Content starts
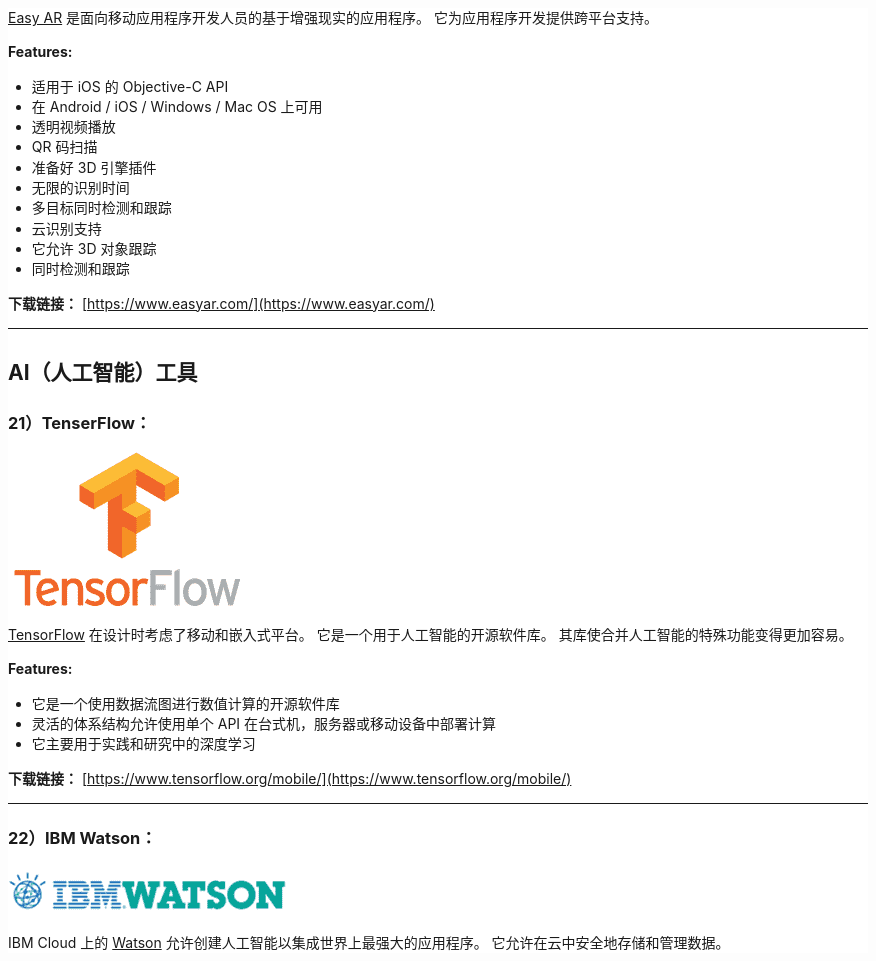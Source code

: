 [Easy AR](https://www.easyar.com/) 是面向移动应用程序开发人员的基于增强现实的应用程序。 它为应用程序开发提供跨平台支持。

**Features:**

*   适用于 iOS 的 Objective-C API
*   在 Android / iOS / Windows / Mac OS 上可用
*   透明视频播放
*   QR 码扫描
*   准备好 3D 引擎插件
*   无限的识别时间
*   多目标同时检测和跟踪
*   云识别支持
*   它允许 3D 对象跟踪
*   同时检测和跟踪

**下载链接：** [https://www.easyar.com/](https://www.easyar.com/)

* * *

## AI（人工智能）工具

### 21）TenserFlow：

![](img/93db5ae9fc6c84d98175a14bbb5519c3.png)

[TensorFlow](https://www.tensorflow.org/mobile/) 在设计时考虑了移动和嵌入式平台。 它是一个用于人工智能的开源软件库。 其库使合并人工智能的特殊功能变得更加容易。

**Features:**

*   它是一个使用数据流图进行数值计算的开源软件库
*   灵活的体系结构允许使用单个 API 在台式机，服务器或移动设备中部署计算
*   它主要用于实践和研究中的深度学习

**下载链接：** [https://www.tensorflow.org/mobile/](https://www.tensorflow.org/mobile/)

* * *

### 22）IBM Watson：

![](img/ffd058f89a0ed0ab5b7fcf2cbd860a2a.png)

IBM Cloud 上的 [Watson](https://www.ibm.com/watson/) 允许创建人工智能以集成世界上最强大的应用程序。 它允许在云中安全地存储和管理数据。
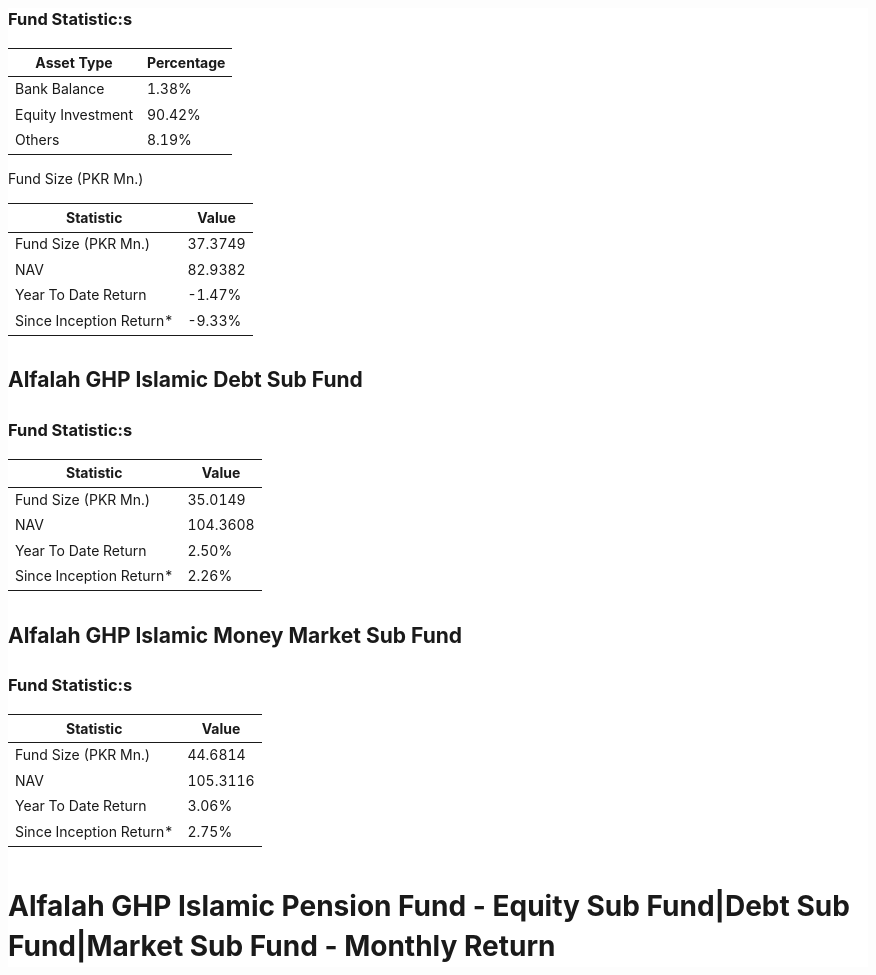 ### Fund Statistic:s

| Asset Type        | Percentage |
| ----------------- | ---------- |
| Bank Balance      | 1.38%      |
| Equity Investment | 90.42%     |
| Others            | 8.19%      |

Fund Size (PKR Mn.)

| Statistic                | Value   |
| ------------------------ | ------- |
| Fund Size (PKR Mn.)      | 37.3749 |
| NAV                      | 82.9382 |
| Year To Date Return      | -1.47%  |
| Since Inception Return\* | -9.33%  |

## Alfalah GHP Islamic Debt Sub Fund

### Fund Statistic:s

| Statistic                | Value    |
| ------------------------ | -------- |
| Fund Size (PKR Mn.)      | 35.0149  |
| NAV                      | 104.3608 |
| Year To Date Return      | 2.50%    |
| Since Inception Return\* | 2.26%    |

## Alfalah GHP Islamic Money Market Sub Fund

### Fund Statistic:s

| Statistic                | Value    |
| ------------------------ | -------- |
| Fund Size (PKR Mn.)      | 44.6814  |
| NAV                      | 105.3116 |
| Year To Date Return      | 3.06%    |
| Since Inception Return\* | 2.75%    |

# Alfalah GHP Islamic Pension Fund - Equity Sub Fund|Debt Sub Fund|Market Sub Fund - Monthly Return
Content ends
* YOUR INSTRUCTIONS:
Everything from the line with "IBM Cloud 上的" through the final line of the material is to be returned exactly, both ends included, apart from the pictures.

* TASK RESPONSE:
IBM Cloud 上的 [Watson](https://www.ibm.com/watson/) 允许创建人工智能以集成世界上最强大的应用程序。 它允许在云中安全地存储和管理数据。
 ### Fund Statistic:s

| Asset Type        | Percentage |
| ----------------- | ---------- |
| Bank Balance      | 1.38%      |
| Equity Investment | 90.42%     |
| Others            | 8.19%      |

Fund Size (PKR Mn.)

| Statistic                | Value   |
| ------------------------ | ------- |
| Fund Size (PKR Mn.)      | 37.3749 |
| NAV                      | 82.9382 |
| Year To Date Return      | -1.47%  |
| Since Inception Return\* | -9.33%  |

## Alfalah GHP Islamic Debt Sub Fund

### Fund Statistic:s

| Statistic                | Value    |
| ------------------------ | -------- |
| Fund Size (PKR Mn.)      | 35.0149  |
| NAV                      | 104.3608 |
| Year To Date Return      | 2.50%    |
| Since Inception Return\* | 2.26%    |

## Alfalah GHP Islamic Money Market Sub Fund

### Fund Statistic:s

| Statistic                | Value    |
| ------------------------ | -------- |
| Fund Size (PKR Mn.)      | 44.6814  |
| NAV                      | 105.3116 |
| Year To Date Return      | 3.06%    |
| Since Inception Return\* | 2.75%    |

# Alfalah GHP Islamic Pension Fund - Equity Sub Fund|Debt Sub Fund|Market Sub Fund - Monthly Return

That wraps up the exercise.